EXERCISE BRIEF:
Repeat word for word every line of the data below, from the first through the line containing "your ELK Stack)", and stop there.

DATA RECORDS:
"""

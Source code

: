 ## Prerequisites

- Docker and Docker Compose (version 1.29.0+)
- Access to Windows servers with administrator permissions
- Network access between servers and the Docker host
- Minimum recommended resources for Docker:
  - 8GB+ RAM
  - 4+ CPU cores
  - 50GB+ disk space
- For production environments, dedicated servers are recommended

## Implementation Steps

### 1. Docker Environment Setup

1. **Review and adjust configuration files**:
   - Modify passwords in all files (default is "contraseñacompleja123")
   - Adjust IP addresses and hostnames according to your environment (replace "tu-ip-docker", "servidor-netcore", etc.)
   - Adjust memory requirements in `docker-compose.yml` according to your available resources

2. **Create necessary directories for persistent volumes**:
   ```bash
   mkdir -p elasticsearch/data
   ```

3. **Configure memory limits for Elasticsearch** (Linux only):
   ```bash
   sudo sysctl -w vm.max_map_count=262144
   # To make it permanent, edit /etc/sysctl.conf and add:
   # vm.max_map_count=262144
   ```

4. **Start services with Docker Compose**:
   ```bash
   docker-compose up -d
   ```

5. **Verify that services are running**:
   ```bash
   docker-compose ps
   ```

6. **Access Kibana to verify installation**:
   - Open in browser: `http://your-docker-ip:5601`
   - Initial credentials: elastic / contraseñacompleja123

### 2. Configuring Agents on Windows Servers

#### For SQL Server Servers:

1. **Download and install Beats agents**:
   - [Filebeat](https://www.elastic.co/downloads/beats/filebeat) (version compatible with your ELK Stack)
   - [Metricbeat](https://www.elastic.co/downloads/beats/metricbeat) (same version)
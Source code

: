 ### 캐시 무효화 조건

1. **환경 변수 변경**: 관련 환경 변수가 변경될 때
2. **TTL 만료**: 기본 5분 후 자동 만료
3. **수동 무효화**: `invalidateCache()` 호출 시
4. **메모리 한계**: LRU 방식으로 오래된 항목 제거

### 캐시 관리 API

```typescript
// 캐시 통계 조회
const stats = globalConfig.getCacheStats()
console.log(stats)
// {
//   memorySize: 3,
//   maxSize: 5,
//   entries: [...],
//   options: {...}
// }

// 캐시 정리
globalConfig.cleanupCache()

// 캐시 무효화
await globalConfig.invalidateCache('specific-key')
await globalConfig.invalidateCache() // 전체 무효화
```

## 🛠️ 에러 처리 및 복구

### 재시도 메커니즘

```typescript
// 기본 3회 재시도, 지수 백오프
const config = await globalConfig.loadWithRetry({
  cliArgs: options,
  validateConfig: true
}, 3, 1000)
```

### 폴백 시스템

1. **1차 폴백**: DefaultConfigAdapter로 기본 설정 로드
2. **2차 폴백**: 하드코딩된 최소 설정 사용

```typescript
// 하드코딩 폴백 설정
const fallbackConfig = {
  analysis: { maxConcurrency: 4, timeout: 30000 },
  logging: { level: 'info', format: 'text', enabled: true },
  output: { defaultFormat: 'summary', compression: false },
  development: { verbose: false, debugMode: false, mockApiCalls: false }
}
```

"""

EXERCISE ANSWER:
Source code

: ## Prerequisites

- Docker and Docker Compose (version 1.29.0+)
- Access to Windows servers with administrator permissions
- Network access between servers and the Docker host
- Minimum recommended resources for Docker:
  - 8GB+ RAM
  - 4+ CPU cores
  - 50GB+ disk space
- For production environments, dedicated servers are recommended

## Implementation Steps

### 1. Docker Environment Setup

1. **Review and adjust configuration files**:
   - Modify passwords in all files (default is "contraseñacompleja123")
   - Adjust IP addresses and hostnames according to your environment (replace "tu-ip-docker", "servidor-netcore", etc.)
   - Adjust memory requirements in `docker-compose.yml` according to your available resources

2. **Create necessary directories for persistent volumes**:
   ```bash
   mkdir -p elasticsearch/data
   ```

3. **Configure memory limits for Elasticsearch** (Linux only):
   ```bash
   sudo sysctl -w vm.max_map_count=262144
   # To make it permanent, edit /etc/sysctl.conf and add:
   # vm.max_map_count=262144
   ```

4. **Start services with Docker Compose**:
   ```bash
   docker-compose up -d
   ```

5. **Verify that services are running**:
   ```bash
   docker-compose ps
   ```

6. **Access Kibana to verify installation**:
   - Open in browser: `http://your-docker-ip:5601`
   - Initial credentials: elastic / contraseñacompleja123

### 2. Configuring Agents on Windows Servers

#### For SQL Server Servers:

1. **Download and install Beats agents**:
   - [Filebeat](https://www.elastic.co/downloads/beats/filebeat) (version compatible with your ELK Stack)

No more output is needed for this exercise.